With the outbreak of the Civil War and Virginia's subsequent secession, Jenkins resigned from Congress in early 1861. He raised a company of mounted partisan rangers, which by June was enrolled in the Confederate Army as a part of the 8th Virginia Cavalry, with Jenkins as its colonel. By the year's end, his men had become such a nuisance to the Federals in western Virginia that military governor Francis H. Pierpont appealed to President Abraham Lincoln to send in a strong leader to stamp out the rebellion in the area. Early in 1862, Jenkins was elected as a delegate to the First Confederate Congress. After promotion to brigadier general on August 1, 1862, he returned to active duty. Throughout the fall, his men harassed Union troops and supply lines, including the vital Baltimore & Ohio Railroad.

In September, Jenkins's cavalry raided northern Kentucky and now West Virginia. They briefly entered extreme southern Ohio across from Ravenswood, West Virginia, becoming one of the first organized Confederate units to enter a Northern state. In December, Robert E. Lee requested that Jenkins and his men transfer to the Shenandoah Valley.

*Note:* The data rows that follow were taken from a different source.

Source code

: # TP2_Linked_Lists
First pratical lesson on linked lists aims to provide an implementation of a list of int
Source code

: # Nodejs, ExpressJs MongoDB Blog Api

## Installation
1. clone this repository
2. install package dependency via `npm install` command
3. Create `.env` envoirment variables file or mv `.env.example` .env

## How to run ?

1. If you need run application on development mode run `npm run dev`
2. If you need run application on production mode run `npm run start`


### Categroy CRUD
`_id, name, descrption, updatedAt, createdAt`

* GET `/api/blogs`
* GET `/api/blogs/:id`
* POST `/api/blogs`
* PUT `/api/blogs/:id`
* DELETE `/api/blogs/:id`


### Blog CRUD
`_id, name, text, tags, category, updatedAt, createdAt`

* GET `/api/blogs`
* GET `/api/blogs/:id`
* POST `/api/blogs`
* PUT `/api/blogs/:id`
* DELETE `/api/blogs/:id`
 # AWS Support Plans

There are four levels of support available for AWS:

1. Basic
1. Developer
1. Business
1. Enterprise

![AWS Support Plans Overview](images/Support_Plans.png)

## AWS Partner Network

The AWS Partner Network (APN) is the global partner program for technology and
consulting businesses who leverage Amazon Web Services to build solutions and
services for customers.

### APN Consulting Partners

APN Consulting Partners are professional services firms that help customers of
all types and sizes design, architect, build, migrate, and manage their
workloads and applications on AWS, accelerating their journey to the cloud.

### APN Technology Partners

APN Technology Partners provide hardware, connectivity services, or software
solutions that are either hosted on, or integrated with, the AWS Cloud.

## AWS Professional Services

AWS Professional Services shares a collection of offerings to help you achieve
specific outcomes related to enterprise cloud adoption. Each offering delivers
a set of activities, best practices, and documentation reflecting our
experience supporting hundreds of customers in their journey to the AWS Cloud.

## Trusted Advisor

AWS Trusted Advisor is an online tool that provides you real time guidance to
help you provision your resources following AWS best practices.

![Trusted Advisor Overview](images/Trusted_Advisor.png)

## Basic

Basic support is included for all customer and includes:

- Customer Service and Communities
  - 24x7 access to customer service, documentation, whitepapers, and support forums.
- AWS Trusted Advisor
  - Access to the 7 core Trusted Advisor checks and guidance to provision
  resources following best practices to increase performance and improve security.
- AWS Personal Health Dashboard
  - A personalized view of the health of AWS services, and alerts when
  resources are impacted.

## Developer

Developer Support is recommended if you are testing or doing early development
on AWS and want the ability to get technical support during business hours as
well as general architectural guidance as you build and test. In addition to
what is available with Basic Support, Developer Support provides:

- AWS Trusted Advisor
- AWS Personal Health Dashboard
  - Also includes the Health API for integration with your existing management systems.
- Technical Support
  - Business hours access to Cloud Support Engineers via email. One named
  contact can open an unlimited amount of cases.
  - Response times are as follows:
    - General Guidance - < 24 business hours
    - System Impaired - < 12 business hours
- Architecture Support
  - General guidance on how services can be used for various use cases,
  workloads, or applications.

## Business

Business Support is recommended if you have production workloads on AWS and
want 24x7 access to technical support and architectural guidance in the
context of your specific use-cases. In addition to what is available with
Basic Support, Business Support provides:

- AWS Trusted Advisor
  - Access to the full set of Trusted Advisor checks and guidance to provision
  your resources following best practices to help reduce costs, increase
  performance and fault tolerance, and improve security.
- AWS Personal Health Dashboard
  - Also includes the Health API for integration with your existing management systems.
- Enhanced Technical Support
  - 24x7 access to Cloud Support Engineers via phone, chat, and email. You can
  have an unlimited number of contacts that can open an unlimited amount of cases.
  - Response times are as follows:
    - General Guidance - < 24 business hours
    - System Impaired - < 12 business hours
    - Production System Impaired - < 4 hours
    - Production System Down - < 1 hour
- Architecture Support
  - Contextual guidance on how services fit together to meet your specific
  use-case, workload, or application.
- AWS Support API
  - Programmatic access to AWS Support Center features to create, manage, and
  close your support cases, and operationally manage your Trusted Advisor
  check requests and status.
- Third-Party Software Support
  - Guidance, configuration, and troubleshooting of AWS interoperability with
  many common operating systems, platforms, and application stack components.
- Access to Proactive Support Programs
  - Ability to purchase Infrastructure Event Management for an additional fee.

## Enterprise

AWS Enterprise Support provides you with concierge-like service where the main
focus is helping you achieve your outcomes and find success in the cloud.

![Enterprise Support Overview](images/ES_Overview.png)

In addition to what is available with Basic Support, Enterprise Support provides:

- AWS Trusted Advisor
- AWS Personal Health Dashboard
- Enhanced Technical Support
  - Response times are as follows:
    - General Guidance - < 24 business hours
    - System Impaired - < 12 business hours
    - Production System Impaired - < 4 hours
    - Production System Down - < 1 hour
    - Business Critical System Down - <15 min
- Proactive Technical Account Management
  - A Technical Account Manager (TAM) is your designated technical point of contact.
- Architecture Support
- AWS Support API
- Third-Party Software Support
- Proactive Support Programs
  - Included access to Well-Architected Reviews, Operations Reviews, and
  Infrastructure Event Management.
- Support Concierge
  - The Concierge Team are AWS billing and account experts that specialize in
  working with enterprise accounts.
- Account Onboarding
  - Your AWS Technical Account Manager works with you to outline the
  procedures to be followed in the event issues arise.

After spending the winter foraging for supplies, he led his men on a raid in March 1863 through western Virginia, seeking to influence the popular vote which ultimately created the state of West Virginia. During the Gettysburg Campaign, Jenkins' brigade formed the cavalry screen for Richard S. Ewell's Second Corps. Jenkins led his men through the Cumberland Valley into Pennsylvania and seized Chambersburg, burning down nearby railroad structures and bridges. He accompanied Ewell's column to Carlisle, briefly skirmishing with Union militia at the Battle of Sporting Hill near Harrisburg. During the subsequent Battle of Gettysburg, Jenkins was wounded on July 2 and missed the rest of the fighting. He did not recover sufficiently to rejoin his command until fall.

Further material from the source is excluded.